飲食店の採用コストを削減させる10の秘訣|明日からできる削減術
2025/08/06
飲食店の経営において、人手不足と並んで深刻なのが「採用コスト」の高騰です。
「求人広告を出しても応募が来ない…」
「採用できても、すぐに辞めてしまう…」
このような状況が続けば、費用ばかりがかさみ、店舗経営そのものを圧迫しかねません。
しかし、諦めるのはまだ早いです。採用コストは、正しい知識と戦略があれば、必ず削減できます。
この記事では、採用した人材が定着し、戦力を実現するための10の具体策を紹介します。明日から実践できる内容ばかりです。
無駄なコストを抑えながら、従業員が輝く魅力的な店舗づくりの第一歩を踏み出しましょう。

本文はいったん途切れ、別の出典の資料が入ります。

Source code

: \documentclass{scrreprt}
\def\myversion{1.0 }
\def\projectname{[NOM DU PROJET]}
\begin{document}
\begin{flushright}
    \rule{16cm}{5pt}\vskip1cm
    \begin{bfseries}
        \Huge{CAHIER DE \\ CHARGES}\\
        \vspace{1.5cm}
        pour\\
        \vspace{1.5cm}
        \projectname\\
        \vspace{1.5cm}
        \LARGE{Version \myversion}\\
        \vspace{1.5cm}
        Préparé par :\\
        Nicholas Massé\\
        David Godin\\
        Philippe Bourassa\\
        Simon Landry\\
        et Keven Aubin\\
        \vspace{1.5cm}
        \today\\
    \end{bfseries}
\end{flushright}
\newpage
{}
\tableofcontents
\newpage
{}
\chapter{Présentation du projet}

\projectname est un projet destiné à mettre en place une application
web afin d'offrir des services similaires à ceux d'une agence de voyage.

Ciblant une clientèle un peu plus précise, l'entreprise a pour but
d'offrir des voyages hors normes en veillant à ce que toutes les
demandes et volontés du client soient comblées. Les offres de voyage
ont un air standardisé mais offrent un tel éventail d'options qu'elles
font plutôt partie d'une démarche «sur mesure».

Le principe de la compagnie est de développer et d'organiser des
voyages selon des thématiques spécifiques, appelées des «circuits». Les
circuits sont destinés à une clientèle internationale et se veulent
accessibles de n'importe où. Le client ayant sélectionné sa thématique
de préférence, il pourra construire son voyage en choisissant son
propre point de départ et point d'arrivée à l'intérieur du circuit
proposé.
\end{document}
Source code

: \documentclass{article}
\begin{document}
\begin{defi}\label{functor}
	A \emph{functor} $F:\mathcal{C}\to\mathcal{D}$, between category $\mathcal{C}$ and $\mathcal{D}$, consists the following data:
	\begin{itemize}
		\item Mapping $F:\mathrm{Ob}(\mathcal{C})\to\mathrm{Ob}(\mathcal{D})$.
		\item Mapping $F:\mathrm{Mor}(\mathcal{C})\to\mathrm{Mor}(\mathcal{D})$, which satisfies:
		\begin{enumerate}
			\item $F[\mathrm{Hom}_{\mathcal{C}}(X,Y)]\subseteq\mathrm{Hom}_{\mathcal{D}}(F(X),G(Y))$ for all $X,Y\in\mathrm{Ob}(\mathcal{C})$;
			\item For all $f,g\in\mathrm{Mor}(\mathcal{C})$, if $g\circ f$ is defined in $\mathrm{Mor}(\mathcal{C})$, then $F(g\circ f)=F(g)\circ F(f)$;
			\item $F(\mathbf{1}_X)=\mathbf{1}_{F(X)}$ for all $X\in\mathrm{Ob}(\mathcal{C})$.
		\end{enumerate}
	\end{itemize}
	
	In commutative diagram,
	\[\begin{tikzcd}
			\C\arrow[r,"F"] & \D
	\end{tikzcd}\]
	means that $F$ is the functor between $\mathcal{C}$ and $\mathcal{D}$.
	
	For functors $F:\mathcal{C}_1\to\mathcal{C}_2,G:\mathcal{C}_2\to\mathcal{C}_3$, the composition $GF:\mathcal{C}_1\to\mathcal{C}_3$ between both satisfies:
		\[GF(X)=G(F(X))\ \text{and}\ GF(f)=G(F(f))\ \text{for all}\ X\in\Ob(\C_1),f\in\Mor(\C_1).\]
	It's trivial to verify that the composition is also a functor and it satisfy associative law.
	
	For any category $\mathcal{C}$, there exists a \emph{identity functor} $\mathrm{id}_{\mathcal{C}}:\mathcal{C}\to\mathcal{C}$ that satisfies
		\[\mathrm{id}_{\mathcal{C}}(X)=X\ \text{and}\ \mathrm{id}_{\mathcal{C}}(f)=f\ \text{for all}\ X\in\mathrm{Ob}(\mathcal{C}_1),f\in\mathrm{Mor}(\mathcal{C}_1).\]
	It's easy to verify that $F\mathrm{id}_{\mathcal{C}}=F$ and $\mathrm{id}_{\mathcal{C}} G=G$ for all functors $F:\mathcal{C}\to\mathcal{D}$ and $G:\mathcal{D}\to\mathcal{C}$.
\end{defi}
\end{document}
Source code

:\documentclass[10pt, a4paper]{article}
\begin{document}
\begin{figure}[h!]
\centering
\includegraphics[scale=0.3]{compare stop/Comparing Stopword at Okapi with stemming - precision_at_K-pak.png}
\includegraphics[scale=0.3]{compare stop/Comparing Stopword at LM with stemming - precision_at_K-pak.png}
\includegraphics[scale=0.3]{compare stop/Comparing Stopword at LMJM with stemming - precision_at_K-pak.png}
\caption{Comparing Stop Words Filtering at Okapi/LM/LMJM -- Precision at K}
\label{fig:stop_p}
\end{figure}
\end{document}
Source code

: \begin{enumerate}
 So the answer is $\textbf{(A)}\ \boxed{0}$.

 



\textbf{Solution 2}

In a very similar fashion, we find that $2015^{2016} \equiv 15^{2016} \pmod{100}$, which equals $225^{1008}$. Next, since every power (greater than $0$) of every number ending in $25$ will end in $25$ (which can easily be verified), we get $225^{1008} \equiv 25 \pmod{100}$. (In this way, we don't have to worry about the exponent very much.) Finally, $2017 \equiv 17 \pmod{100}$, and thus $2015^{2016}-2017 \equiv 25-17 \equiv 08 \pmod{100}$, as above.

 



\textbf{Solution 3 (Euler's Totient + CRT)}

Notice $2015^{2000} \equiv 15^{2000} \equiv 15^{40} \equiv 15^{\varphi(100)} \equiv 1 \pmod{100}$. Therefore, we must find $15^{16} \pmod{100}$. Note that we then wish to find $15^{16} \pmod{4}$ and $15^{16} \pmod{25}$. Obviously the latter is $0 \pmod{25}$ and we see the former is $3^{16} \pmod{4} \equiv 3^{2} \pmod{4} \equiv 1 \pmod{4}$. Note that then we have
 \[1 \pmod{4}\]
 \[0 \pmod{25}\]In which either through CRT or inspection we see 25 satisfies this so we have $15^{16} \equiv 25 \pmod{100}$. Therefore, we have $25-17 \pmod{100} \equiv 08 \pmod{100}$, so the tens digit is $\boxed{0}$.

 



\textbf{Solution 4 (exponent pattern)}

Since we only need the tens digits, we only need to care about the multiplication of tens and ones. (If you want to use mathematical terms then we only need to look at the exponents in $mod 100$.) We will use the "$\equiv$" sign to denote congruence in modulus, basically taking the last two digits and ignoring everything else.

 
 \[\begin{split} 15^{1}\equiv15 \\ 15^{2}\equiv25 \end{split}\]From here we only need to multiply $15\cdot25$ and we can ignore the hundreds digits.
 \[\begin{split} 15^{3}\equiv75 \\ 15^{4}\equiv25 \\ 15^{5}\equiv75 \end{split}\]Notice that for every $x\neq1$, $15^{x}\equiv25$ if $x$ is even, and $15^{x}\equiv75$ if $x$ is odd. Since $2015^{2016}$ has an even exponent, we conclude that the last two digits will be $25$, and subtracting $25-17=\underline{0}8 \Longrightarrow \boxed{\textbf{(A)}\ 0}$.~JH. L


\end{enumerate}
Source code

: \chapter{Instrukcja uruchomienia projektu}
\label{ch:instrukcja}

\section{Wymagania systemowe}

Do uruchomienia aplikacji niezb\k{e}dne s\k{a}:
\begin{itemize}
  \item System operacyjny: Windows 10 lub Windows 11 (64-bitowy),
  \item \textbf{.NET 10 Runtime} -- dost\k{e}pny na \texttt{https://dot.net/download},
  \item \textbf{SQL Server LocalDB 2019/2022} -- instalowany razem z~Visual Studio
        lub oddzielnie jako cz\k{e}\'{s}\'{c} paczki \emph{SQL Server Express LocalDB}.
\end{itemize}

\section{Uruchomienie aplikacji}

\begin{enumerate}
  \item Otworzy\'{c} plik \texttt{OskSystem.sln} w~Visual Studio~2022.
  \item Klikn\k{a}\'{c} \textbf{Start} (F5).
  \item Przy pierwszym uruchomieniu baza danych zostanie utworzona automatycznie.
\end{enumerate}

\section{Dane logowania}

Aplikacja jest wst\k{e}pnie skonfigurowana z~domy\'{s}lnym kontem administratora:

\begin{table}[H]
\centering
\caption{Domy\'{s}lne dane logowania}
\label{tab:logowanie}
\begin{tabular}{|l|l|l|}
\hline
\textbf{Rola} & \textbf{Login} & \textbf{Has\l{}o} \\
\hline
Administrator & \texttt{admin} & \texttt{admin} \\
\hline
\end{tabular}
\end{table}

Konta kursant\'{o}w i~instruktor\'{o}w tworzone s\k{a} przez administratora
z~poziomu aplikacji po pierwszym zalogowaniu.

まずは自店の現状把握から。飲食店の採用コスト、相場と計算方法を知ろう
具体的なコスト削減策に取り組む前に、まずは自店の現在地を正しく知ることが不可欠です。
「うちの店の採用コストは、そもそも高いのか安いのか?」
この問いに答えられなければ、適切な目標設定も対策もできません。
この章では、採用コストを正しく理解するための基本的な知識を解説します。
「採用コスト」と「採用単価」の違いは?今すぐできるコスト計算方法
「採用コスト」とは、採用活動全体にかかった費用の総額を指します。
これには、大きく分けて「外部コスト」と「内部コスト」の2種類があります。
コストの種類 | 具体的な内容例 |
---|---|
外部コスト | – 求人広告の掲載費用 – 人材紹介会社への成功報酬 – 採用イベントの出展費用 – 採用パンフレットなどの制作費用 |
内部コスト | – 採用担当者の人件費(面接や選考にかかる時間) – リファラル採用の紹介者へのインセンティブ – 応募者への交通費支給 |
一方、「採用単価」とは、従業員を1人採用するためにかかった費用のことです。
以下の計算式で簡単に算出できます。
採用単価 = 採用コスト総額 ÷ 採用人数
まずはこの計算式を使い、自店の採用単価を正確に把握することから始めましょう。
これがコスト削減の第一歩となります。
正社員・アルバイトの平均採用単価は?飲食業界の相場
自店の採用単価を計算したら、次はその数値が適正なのかを判断するために業界の相場と比較してみましょう。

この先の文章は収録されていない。